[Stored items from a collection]
= Beginning of Section =
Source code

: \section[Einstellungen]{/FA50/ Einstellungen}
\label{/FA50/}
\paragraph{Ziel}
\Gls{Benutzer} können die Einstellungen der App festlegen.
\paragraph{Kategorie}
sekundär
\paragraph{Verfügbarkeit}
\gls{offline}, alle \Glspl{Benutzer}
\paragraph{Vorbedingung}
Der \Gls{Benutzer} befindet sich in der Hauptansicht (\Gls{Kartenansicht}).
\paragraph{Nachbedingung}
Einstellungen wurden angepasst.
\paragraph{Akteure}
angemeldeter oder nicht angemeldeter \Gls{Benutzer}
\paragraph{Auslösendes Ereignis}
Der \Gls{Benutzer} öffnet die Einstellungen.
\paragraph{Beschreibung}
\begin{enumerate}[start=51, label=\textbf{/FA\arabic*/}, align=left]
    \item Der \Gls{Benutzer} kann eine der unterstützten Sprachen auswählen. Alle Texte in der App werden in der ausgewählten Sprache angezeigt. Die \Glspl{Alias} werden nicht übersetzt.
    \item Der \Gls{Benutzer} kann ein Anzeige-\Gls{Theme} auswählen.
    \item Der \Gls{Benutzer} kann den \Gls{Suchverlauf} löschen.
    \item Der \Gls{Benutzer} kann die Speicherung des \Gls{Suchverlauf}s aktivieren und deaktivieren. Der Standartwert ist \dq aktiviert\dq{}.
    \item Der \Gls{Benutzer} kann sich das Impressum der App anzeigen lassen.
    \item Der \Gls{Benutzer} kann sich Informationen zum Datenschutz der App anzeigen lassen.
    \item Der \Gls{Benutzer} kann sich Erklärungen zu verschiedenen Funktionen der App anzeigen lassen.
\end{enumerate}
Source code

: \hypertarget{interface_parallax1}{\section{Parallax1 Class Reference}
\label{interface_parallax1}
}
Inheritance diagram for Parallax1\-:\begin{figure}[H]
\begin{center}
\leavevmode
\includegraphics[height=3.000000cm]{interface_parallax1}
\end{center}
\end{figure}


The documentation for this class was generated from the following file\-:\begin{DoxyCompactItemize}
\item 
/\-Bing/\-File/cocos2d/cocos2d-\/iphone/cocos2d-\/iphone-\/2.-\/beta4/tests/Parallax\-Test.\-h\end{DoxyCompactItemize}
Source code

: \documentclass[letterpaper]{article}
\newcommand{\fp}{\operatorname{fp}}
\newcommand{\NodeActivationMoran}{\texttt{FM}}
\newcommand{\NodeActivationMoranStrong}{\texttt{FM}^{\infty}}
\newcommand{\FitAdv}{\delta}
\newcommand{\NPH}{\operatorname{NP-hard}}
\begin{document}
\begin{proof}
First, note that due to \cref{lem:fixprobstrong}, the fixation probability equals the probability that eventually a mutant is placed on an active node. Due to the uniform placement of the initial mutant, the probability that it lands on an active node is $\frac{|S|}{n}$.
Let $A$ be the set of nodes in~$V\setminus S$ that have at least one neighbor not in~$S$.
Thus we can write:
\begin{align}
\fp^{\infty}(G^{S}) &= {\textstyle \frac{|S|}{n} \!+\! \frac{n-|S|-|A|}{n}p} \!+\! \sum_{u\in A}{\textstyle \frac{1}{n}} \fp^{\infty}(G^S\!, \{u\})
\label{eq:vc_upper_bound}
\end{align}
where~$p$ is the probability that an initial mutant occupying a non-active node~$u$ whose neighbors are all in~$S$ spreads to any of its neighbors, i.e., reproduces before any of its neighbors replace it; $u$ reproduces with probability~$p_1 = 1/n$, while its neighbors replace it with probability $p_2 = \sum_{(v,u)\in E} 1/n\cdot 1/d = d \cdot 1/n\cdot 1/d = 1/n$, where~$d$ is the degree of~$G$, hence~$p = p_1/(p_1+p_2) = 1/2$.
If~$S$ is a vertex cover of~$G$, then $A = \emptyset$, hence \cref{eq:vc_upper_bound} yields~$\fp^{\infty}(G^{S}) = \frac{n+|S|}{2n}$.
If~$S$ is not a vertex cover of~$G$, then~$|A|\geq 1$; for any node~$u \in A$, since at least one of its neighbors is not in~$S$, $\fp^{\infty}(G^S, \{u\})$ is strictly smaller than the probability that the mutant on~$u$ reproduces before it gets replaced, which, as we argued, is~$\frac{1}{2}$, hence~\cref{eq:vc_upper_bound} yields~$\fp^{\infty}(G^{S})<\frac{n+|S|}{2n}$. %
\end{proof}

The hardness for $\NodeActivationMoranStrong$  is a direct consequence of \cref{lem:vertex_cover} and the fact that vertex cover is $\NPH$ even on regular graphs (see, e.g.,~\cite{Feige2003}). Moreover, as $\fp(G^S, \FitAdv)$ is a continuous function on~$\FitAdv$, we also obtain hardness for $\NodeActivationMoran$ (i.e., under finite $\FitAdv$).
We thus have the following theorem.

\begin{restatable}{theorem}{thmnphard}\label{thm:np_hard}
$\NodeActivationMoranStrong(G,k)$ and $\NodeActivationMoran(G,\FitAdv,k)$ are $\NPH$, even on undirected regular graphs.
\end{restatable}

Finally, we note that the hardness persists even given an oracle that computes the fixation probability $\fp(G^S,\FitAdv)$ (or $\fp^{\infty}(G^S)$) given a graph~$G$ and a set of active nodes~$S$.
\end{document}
= End of Section =
**Instructions for the task:**
Render every record verbatim. Nothing should be left out.

**Answer to the exercise:**
Source code

: \section[Einstellungen]{/FA50/ Einstellungen}
\label{/FA50/}
\paragraph{Ziel}
\Gls{Benutzer} können die Einstellungen der App festlegen.
\paragraph{Kategorie}
sekundär
\paragraph{Verfügbarkeit}
\gls{offline}, alle \Glspl{Benutzer}
\paragraph{Vorbedingung}
Der \Gls{Benutzer} befindet sich in der Hauptansicht (\Gls{Kartenansicht}).
\paragraph{Nachbedingung}
Einstellungen wurden angepasst.
\paragraph{Akteure}
angemeldeter oder nicht angemeldeter \Gls{Benutzer}
\paragraph{Auslösendes Ereignis}
Der \Gls{Benutzer} öffnet die Einstellungen.
\paragraph{Beschreibung}
\begin{enumerate}[start=51, label=\textbf{/FA\arabic*/}, align=left]
    \item Der \Gls{Benutzer} kann eine der unterstützten Sprachen auswählen. Alle Texte in der App werden in der ausgewählten Sprache angezeigt. Die \Glspl{Alias} werden nicht übersetzt.
    \item Der \Gls{Benutzer} kann ein Anzeige-\Gls{Theme} auswählen.
    \item Der \Gls{Benutzer} kann den \Gls{Suchverlauf} löschen.
    \item Der \Gls{Benutzer} kann die Speicherung des \Gls{Suchverlauf}s aktivieren und deaktivieren. Der Standartwert ist \dq aktiviert\dq{}.
    \item Der \Gls{Benutzer} kann sich das Impressum der App anzeigen lassen.
    \item Der \Gls{Benutzer} kann sich Informationen zum Datenschutz der App anzeigen lassen.
    \item Der \Gls{Benutzer} kann sich Erklärungen zu verschiedenen Funktionen der App anzeigen lassen.
\end{enumerate}
Source code

: \hypertarget{interface_parallax1}{\section{Parallax1 Class Reference}
\label{interface_parallax1}
}
Inheritance diagram for Parallax1\-:\begin{figure}[H]
\begin{center}
\leavevmode
\includegraphics[height=3.000000cm]{interface_parallax1}
\end{center}
\end{figure}


The documentation for this class was generated from the following file\-:\begin{DoxyCompactItemize}
\item 
/\-Bing/\-File/cocos2d/cocos2d-\/iphone/cocos2d-\/iphone-\/2.-\/beta4/tests/Parallax\-Test.\-h\end{DoxyCompactItemize}
Source code

: \documentclass[letterpaper]{article}
\newcommand{\fp}{\operatorname{fp}}
\newcommand{\NodeActivationMoran}{\texttt{FM}}
\newcommand{\NodeActivationMoranStrong}{\texttt{FM}^{\infty}}
\newcommand{\FitAdv}{\delta}
\newcommand{\NPH}{\operatorname{NP-hard}}
\begin{document}
\begin{proof}
First, note that due to \cref{lem:fixprobstrong}, the fixation probability equals the probability that eventually a mutant is placed on an active node. Due to the uniform placement of the initial mutant, the probability that it lands on an active node is $\frac{|S|}{n}$.
Let $A$ be the set of nodes in~$V\setminus S$ that have at least one neighbor not in~$S$.
Thus we can write:
\begin{align}
\fp^{\infty}(G^{S}) &= {\textstyle \frac{|S|}{n} \!+\! \frac{n-|S|-|A|}{n}p} \!+\! \sum_{u\in A}{\textstyle \frac{1}{n}} \fp^{\infty}(G^S\!, \{u\})
\label{eq:vc_upper_bound}
\end{align}
where~$p$ is the probability that an initial mutant occupying a non-active node~$u$ whose neighbors are all in~$S$ spreads to any of its neighbors, i.e., reproduces before any of its neighbors replace it; $u$ reproduces with probability~$p_1 = 1/n$, while its neighbors replace it with probability $p_2 = \sum_{(v,u)\in E} 1/n\cdot 1/d = d \cdot 1/n\cdot 1/d = 1/n$, where~$d$ is the degree of~$G$, hence~$p = p_1/(p_1+p_2) = 1/2$.
If~$S$ is a vertex cover of~$G$, then $A = \emptyset$, hence \cref{eq:vc_upper_bound} yields~$\fp^{\infty}(G^{S}) = \frac{n+|S|}{2n}$.
If~$S$ is not a vertex cover of~$G$, then~$|A|\geq 1$; for any node~$u \in A$, since at least one of its neighbors is not in~$S$, $\fp^{\infty}(G^S, \{u\})$ is strictly smaller than the probability that the mutant on~$u$ reproduces before it gets replaced, which, as we argued, is~$\frac{1}{2}$, hence~\cref{eq:vc_upper_bound} yields~$\fp^{\infty}(G^{S})<\frac{n+|S|}{2n}$. %
\end{proof}

The hardness for $\NodeActivationMoranStrong$  is a direct consequence of \cref{lem:vertex_cover} and the fact that vertex cover is $\NPH$ even on regular graphs (see, e.g.,~\cite{Feige2003}). Moreover, as $\fp(G^S, \FitAdv)$ is a continuous function on~$\FitAdv$, we also obtain hardness for $\NodeActivationMoran$ (i.e., under finite $\FitAdv$).
We thus have the following theorem.

\begin{restatable}{theorem}{thmnphard}\label{thm:np_hard}
$\NodeActivationMoranStrong(G,k)$ and $\NodeActivationMoran(G,\FitAdv,k)$ are $\NPH$, even on undirected regular graphs.
\end{restatable}

Finally, we note that the hardness persists even given an oracle that computes the fixation probability $\fp(G^S,\FitAdv)$ (or $\fp^{\infty}(G^S)$) given a graph~$G$ and a set of active nodes~$S$.
\end{document}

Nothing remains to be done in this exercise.